BEGIN INPUT DATA

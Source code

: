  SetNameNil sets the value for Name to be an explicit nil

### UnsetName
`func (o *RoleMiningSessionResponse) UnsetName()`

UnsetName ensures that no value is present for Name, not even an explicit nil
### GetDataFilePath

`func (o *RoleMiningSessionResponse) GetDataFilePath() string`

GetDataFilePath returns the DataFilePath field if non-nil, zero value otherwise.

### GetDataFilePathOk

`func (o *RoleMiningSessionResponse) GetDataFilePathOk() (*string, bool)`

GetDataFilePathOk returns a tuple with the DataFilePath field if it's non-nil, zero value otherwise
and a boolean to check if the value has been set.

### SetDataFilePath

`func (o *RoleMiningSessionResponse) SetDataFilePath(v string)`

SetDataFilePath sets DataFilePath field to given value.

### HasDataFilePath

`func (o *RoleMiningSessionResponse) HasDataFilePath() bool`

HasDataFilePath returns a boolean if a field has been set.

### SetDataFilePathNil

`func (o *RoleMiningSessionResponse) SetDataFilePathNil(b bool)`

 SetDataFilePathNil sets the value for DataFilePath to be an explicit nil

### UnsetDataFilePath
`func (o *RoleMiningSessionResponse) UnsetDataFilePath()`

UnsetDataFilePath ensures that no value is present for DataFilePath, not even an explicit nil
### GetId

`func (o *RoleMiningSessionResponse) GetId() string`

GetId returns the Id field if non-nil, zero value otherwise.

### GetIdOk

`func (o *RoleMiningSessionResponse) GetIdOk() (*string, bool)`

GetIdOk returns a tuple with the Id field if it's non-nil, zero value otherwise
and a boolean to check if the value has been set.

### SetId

END INPUT DATA
BEGIN INPUT DATA

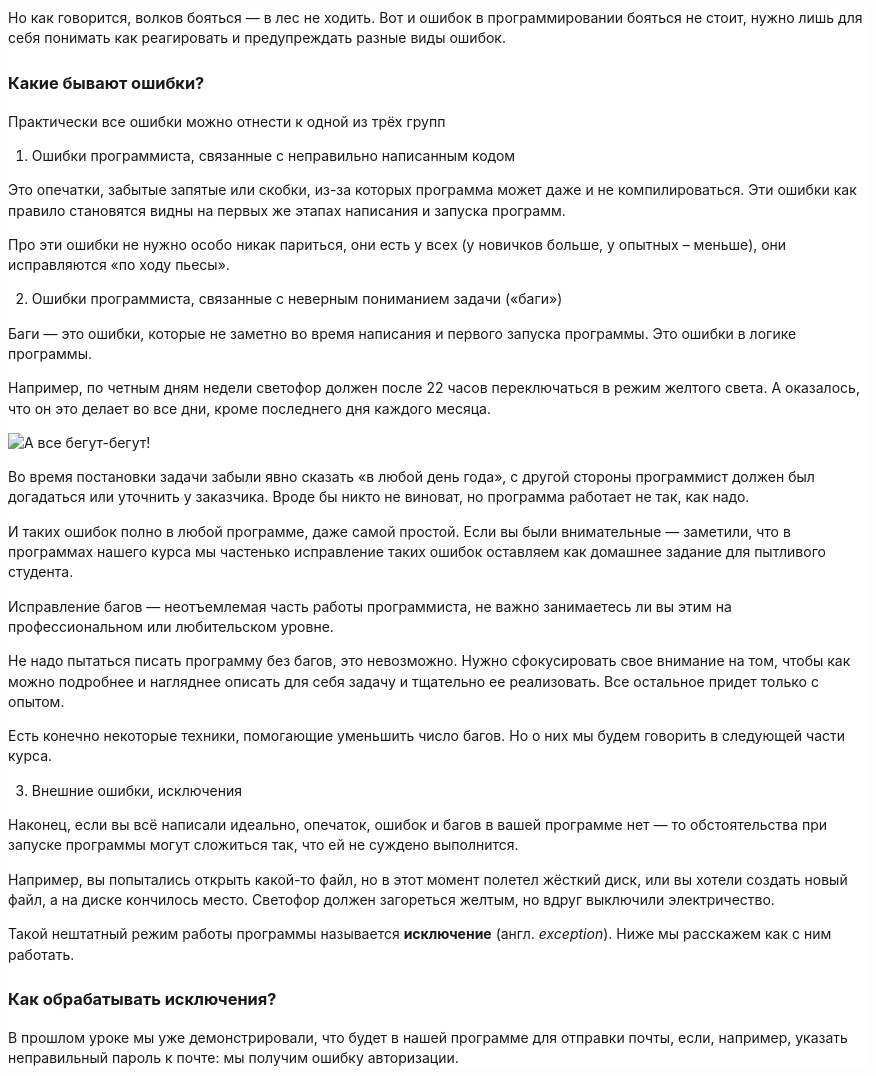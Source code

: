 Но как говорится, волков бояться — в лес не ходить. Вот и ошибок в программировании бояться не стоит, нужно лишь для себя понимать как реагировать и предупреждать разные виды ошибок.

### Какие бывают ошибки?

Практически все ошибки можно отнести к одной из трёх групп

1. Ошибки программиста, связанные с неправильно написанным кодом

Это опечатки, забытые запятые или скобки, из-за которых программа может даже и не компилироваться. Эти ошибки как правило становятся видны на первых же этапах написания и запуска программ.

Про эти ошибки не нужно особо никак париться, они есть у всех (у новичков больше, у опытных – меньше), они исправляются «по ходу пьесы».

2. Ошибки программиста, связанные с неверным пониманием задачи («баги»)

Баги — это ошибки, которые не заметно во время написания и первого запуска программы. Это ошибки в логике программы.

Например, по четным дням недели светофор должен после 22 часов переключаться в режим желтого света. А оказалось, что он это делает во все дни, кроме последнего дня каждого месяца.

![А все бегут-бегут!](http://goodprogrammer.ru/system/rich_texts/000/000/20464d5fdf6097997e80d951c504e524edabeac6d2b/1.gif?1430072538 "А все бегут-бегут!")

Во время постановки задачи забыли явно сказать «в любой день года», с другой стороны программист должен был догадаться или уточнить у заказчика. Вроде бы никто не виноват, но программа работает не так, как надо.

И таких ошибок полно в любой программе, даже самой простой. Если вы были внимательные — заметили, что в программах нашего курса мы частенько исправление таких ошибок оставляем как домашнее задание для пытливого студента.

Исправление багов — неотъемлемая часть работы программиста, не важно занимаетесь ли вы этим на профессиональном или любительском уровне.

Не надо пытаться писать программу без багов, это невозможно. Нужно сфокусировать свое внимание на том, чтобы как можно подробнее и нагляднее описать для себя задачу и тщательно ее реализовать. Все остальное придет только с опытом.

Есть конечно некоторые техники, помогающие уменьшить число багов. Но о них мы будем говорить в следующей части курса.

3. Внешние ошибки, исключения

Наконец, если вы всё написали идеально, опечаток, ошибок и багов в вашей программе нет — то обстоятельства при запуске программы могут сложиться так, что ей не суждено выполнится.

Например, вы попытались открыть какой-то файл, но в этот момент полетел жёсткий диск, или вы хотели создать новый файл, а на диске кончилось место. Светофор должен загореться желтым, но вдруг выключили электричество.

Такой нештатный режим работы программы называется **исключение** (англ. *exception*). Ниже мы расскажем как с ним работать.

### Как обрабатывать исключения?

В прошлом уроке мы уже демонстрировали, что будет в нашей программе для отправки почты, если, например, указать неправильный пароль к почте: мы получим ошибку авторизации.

END INPUT DATA

Filter the entries down to the lines holding the string "tuple". Copy each of those lines.

◆ EXPECTED OUTPUT:
GetDataFilePathOk returns a tuple with the DataFilePath field if it's non-nil, zero value otherwise
GetIdOk returns a tuple with the Id field if it's non-nil, zero value otherwise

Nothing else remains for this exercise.